Your assignment:
Please copy every line of the data in which the string "niitä" appears.

Record extracts:
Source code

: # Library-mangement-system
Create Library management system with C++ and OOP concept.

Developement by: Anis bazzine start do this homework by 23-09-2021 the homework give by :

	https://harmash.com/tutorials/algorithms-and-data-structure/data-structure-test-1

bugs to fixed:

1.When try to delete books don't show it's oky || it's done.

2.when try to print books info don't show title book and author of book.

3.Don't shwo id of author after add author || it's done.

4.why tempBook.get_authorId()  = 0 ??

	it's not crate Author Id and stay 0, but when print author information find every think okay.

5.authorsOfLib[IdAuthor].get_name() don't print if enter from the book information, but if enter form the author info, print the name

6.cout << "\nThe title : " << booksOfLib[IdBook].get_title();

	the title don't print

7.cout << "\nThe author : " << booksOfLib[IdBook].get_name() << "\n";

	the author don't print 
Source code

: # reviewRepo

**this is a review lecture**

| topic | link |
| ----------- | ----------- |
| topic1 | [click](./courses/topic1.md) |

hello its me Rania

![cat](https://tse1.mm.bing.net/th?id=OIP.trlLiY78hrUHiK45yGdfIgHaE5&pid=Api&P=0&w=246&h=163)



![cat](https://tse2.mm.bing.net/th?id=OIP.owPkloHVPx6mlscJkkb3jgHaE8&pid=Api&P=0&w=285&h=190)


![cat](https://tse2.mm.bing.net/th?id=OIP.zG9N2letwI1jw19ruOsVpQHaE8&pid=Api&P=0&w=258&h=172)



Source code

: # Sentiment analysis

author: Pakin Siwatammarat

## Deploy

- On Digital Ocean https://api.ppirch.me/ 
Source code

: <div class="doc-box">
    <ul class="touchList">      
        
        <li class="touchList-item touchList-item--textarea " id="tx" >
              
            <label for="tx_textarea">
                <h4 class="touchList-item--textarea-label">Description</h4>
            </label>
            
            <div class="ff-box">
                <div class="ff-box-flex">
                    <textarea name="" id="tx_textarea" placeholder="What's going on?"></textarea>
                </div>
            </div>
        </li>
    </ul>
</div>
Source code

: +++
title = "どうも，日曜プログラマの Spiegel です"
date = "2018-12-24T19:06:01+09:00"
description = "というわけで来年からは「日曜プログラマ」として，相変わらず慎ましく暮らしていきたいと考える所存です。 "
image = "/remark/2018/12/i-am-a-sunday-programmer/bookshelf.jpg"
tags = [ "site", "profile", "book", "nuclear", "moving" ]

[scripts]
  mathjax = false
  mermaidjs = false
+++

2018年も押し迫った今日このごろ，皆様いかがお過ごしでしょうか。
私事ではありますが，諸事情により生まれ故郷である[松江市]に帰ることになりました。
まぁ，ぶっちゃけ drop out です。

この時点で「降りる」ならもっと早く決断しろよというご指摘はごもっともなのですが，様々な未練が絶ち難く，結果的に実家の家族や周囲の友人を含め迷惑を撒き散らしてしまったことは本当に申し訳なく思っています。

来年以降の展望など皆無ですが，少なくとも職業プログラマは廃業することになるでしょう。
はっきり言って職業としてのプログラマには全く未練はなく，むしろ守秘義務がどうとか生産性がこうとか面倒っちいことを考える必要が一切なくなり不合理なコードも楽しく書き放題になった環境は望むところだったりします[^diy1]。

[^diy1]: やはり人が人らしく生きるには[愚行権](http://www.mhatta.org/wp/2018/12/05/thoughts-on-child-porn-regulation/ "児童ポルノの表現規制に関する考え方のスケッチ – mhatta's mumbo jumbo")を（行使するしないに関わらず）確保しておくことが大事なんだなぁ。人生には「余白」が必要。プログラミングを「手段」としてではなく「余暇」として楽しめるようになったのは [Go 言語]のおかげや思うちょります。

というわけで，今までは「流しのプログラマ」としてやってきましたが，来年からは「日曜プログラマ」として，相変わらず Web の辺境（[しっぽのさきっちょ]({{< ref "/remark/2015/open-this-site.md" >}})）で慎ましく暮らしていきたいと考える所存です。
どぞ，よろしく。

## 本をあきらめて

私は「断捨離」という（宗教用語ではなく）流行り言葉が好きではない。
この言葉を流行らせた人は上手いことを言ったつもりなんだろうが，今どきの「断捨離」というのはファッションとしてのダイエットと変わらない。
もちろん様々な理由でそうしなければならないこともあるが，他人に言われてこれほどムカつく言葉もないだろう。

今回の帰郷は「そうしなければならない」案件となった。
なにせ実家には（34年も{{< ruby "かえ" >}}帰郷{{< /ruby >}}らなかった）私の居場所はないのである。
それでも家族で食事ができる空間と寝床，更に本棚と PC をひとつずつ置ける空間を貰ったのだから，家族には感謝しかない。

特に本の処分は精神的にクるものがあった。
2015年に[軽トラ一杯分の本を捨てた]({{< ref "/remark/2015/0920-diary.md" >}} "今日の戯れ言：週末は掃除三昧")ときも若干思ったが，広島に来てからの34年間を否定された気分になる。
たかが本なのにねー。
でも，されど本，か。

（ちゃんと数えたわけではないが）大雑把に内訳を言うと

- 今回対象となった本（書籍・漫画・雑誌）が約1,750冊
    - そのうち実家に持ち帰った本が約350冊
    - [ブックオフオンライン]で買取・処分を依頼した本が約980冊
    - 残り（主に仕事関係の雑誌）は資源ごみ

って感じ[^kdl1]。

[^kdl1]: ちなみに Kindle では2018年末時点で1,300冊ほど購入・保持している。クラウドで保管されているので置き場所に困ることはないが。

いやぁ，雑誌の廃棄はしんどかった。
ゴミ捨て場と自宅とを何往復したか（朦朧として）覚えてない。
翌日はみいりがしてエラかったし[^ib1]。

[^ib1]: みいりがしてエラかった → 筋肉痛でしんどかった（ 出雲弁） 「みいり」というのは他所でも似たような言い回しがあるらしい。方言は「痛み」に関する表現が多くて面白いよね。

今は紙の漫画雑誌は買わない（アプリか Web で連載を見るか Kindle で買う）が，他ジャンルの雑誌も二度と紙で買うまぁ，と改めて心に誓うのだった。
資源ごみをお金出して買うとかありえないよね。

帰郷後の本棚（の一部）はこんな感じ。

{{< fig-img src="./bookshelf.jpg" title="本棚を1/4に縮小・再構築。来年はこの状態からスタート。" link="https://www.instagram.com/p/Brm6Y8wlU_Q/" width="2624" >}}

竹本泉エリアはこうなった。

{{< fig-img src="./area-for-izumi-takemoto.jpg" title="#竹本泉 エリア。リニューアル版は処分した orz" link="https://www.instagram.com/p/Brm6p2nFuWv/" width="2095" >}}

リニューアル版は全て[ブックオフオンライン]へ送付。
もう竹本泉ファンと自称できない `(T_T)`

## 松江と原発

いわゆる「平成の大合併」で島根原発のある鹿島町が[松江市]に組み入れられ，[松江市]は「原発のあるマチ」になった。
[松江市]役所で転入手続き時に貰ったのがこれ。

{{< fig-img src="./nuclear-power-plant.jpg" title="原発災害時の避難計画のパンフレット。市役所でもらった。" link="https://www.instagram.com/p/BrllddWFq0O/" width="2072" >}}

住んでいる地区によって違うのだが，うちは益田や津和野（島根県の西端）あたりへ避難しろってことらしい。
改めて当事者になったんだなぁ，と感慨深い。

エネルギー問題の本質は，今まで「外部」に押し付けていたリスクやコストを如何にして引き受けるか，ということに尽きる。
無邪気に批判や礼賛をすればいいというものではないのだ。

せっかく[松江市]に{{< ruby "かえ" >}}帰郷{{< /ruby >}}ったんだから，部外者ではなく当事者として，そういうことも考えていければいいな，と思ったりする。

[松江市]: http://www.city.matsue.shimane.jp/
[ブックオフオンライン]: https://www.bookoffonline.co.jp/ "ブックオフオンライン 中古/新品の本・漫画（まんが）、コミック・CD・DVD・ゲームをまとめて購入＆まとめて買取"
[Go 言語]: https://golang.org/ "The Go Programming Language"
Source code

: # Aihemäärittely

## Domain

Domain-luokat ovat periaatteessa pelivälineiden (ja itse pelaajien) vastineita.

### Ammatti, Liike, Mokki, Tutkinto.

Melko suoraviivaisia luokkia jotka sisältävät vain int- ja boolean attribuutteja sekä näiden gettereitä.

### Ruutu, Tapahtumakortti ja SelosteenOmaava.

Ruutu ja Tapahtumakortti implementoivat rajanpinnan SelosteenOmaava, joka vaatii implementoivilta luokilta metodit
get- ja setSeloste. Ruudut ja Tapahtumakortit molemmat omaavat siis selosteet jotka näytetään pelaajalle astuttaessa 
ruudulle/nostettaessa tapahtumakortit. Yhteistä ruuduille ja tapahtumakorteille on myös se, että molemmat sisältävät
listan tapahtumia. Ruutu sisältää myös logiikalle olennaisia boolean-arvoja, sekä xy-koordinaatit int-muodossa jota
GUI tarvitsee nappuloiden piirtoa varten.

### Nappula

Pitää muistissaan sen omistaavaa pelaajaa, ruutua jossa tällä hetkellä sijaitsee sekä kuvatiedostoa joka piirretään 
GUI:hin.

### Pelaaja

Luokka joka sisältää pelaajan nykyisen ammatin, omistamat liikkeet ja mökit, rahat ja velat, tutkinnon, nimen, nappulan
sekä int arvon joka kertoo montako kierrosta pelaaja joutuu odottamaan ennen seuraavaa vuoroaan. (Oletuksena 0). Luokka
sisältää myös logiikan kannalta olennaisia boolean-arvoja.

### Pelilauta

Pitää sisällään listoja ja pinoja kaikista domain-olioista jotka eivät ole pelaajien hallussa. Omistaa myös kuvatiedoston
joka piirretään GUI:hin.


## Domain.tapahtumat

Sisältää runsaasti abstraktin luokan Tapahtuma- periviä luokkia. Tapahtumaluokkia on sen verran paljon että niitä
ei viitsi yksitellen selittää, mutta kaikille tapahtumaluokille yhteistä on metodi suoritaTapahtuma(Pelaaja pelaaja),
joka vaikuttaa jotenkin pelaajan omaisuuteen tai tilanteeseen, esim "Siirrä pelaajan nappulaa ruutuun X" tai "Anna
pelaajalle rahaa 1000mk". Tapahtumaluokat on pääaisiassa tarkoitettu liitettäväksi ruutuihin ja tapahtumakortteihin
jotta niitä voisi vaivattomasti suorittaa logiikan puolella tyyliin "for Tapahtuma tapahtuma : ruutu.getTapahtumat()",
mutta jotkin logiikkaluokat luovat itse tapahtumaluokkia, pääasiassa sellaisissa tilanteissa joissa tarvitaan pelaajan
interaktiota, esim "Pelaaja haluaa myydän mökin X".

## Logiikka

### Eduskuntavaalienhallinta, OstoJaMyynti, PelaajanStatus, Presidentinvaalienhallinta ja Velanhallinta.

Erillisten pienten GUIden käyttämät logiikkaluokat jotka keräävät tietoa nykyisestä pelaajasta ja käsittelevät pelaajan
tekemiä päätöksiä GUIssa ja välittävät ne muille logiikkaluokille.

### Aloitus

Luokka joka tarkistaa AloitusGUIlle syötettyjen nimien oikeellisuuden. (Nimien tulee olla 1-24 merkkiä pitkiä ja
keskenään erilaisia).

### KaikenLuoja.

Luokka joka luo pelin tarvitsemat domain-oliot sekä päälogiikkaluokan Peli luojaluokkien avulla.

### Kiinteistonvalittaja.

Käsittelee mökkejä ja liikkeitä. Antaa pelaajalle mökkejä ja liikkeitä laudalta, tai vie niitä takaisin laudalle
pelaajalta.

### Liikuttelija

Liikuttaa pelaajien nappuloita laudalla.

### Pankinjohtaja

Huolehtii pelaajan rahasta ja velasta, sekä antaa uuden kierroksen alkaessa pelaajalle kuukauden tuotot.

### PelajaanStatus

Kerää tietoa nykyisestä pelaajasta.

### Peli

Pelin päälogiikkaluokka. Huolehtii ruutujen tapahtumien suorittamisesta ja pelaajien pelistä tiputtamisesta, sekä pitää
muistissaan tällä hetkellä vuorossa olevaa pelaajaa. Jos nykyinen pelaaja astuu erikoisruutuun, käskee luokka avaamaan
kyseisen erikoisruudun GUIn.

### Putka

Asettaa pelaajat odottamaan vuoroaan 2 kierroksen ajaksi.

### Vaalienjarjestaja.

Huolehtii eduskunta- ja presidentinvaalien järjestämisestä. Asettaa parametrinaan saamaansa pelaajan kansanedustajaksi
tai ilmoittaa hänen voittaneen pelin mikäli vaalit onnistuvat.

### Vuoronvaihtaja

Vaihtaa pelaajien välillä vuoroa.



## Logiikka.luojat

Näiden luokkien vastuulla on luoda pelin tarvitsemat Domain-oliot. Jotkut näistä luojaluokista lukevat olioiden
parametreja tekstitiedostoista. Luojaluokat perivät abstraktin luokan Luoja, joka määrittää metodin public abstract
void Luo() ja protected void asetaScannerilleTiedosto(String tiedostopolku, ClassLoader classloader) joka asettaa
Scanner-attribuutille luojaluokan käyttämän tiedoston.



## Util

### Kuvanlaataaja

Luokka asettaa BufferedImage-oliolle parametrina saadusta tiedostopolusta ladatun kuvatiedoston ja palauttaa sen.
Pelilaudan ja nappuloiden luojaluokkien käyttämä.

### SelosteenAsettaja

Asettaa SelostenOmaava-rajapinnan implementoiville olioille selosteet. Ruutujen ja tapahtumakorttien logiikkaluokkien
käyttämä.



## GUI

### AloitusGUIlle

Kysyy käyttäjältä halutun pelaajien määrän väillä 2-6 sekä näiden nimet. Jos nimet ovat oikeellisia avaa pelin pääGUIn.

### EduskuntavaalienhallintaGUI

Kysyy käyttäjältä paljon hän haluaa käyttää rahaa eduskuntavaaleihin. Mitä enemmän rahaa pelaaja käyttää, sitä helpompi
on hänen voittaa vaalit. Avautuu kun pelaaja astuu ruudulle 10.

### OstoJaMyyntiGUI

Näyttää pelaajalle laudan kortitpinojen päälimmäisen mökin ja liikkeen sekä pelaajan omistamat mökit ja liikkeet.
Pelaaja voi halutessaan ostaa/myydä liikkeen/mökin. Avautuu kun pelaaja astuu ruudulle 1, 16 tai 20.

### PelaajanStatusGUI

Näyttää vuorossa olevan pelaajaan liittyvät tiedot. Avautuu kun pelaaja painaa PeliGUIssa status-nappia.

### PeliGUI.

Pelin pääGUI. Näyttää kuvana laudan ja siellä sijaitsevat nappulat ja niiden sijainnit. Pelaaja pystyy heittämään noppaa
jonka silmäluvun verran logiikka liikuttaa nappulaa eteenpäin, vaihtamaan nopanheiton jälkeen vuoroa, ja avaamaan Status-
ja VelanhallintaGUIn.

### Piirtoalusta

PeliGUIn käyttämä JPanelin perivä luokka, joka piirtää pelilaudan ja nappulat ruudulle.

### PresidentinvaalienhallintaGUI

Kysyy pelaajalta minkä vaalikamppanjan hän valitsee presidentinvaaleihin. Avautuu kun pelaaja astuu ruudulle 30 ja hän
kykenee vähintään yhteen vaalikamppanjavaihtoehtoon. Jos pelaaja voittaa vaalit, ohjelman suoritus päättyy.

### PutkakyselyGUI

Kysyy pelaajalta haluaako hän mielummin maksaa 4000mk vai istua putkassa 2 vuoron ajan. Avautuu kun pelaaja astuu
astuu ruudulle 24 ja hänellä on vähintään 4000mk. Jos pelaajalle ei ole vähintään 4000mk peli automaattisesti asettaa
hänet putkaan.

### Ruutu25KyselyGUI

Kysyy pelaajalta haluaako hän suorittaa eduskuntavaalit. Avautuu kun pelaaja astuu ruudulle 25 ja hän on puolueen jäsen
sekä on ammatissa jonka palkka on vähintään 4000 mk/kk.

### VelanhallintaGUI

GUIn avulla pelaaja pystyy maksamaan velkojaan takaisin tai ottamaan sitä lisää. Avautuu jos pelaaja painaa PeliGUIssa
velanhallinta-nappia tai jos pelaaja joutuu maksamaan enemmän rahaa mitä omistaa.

Solution:
Sisältää runsaasti abstraktin luokan Tapahtuma- periviä luokkia. Tapahtumaluokkia on sen verran paljon että niitä
jotta niitä voisi vaivattomasti suorittaa logiikan puolella tyyliin "for Tapahtuma tapahtuma : ruutu.getTapahtumat()",
Käsittelee mökkejä ja liikkeitä. Antaa pelaajalle mökkejä ja liikkeitä laudalta, tai vie niitä takaisin laudalle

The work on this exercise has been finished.